AVELLINO – L’ex sindaco di Avellino, Giuseppe Galasso, rifiuta la candidatura nelle liste del Pd per le prossime elezioni politiche, ma non lascia il partito come ipotizzato da indiscrezioni circolate in queste ore, secondo le quali era pronto a passare armi e bagagli tra le file dei centristi di Mario Monti. Al suo posto, nella lista democratica per il Senato, subentra l’esponente lettiana Elvira Matarazzo, che inizialmente avrebbe dovuto correre per Montecitorio. Torna in gioco anche Roberta Santaniello, rappresentante dell’area veltroniana-renziana, che viene arruolata per l’appuntamento con le urne con una candidatura di bandiera alla Camera.
La decisione di Galasso non giunge del tutto inattesa considerate le tensioni che si erano determinate con le primarie, che lo hanno visto escluso dalle posizioni utili per conquistare un seggio al Parlamento. L’ex primo cittadino aveva denunciato presunti brogli nello svolgimento della consultazione interna ed il mancato sostegno dei vertici del partito, che avrebbero deciso di puntare su altri rappresentanti. Inizialmente, quindi, Galasso aveva manifestato dubbi sulla possibilità di una sua presenza in lista. Ma successivamente ha partecipato alla presentazione dei candidati tenuta a via Tagliamento. Alla fine, però, non ha sottoscritto l’accettazione: un chiaro segnale di dissenso nei confronti del partito. Il segretario provinciale, Caterina Lengua, ha espresso rammarico per la decisione, sostenendo che in campagna elettorale comunque non sarebbe mancato il sostegno dell’ex sindaco. Diversa la reazione del vicesegretario, il bersaniano Francesco Todisco: “Galasso ha anteposto le ambizioni personali all’interesse generale”. Una critica che è stato il leit motive del duro scontro consumatosi quando l’ex sindaco ha lasciato l’incarico di Piazza del Popolo in vista della competizione elettorale.
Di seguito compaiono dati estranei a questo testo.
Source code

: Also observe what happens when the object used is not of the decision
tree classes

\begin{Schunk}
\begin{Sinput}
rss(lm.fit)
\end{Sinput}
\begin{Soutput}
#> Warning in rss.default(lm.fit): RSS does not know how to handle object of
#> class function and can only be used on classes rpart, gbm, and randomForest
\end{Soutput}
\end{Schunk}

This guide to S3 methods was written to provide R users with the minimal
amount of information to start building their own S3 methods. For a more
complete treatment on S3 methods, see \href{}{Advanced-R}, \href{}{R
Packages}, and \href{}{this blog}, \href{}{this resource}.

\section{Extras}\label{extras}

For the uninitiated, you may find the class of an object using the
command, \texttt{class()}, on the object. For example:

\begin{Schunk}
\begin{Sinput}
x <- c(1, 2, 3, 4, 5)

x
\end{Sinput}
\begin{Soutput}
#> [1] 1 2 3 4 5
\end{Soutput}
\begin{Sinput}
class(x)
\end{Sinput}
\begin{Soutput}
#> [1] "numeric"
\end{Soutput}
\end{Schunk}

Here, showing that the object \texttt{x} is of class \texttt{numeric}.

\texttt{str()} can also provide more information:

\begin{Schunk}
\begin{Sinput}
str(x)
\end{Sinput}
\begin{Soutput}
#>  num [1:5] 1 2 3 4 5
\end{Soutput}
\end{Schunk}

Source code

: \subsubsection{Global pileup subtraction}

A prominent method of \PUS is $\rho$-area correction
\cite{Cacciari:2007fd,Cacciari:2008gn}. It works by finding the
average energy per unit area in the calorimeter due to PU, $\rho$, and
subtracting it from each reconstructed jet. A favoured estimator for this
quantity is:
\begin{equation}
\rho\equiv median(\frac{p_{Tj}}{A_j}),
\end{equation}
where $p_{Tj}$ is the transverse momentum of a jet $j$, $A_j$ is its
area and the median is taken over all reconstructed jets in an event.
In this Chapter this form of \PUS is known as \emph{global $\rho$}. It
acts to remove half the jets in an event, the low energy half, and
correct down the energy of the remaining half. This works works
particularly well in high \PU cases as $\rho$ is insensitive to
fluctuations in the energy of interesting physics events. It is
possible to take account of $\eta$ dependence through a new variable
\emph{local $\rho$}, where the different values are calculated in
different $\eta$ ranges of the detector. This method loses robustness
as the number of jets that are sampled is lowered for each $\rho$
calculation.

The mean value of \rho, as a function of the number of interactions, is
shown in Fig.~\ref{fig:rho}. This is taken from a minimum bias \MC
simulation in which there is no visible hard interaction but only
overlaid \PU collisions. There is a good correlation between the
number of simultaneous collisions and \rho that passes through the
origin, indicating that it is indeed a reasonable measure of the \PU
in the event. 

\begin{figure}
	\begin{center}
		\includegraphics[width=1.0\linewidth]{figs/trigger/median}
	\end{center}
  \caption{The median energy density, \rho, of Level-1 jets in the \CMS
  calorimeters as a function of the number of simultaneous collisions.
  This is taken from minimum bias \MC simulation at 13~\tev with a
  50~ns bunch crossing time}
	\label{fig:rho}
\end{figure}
Resterà da vedere come peserà questa ulteriore presa di distanza dal Pd sui futuri scenari politici ed amministrativi della città capoluogo. Non è da escludere che si riaccenderanno i conflitti interni alla compagine democratica e che l’ex primo cittadino cercherà di giocare un ruolo di primo piano nella partita per il rinnovo del Consiglio comunale.